DIRECTIONS: Search the records for lines that contain the word "should". Copy them all.
[SOURCE DATA]
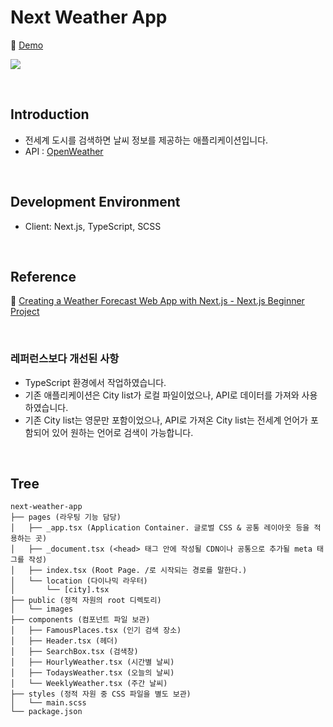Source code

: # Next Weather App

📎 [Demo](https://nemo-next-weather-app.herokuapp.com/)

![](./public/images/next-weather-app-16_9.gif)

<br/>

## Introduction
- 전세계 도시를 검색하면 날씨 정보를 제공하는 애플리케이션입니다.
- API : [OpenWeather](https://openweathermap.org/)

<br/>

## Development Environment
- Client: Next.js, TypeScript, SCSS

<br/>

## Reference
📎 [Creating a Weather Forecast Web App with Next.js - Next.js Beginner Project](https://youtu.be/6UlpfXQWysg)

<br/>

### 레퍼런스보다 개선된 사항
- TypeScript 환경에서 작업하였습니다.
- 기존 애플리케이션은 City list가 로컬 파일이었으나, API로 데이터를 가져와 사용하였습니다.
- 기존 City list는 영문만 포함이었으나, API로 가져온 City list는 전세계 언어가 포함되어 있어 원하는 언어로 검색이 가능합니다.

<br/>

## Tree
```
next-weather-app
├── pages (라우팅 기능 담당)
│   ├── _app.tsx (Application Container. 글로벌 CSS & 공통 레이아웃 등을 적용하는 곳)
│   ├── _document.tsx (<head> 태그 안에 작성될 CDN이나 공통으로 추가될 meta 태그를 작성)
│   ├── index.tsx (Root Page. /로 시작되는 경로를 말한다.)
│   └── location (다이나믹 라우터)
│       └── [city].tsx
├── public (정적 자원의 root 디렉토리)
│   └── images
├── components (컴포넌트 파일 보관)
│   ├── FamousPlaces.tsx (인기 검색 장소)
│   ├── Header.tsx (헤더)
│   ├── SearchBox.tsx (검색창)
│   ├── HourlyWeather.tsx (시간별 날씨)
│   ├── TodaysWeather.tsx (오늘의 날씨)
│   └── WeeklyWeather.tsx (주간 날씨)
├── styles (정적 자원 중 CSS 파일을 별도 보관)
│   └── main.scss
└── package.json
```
[/SOURCE DATA]
[SOURCE DATA]
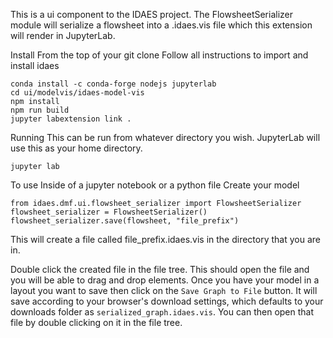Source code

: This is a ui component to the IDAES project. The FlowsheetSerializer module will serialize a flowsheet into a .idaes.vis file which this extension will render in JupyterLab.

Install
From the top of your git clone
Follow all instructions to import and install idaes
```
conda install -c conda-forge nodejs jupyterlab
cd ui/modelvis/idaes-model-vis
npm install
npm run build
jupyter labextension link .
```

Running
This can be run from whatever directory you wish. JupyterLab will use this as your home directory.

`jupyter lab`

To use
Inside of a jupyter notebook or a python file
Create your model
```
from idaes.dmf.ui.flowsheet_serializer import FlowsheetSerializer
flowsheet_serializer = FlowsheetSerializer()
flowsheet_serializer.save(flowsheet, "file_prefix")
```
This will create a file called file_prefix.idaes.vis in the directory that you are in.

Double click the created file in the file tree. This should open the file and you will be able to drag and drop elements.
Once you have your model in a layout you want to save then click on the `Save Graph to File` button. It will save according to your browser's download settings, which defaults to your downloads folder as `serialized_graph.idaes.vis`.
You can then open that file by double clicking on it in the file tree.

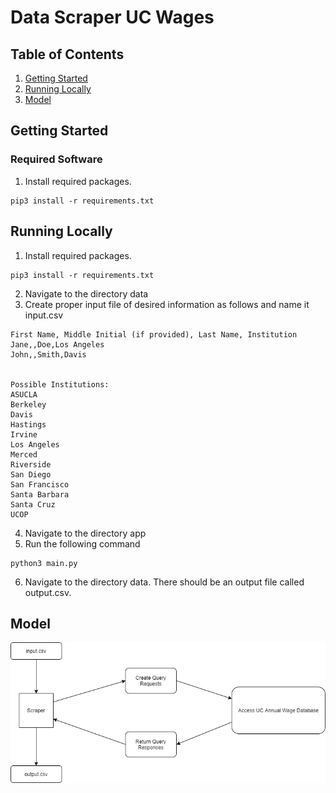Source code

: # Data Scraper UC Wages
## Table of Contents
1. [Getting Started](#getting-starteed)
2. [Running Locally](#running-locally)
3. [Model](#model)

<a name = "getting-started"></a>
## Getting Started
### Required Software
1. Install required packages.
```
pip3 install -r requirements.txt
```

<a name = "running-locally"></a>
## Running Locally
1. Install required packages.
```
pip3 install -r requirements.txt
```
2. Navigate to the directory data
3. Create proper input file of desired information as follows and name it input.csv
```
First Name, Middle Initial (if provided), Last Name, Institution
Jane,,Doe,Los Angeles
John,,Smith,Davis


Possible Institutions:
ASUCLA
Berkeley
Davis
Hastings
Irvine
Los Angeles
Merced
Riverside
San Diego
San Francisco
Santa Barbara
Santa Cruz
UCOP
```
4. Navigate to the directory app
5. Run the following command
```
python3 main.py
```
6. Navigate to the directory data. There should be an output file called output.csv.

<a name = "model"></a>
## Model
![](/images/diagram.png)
[/SOURCE DATA]
SOLUTION FOR THIS EXERCISE:
Double click the created file in the file tree. This should open the file and you will be able to drag and drop elements.
6. Navigate to the directory data. There should be an output file called output.csv.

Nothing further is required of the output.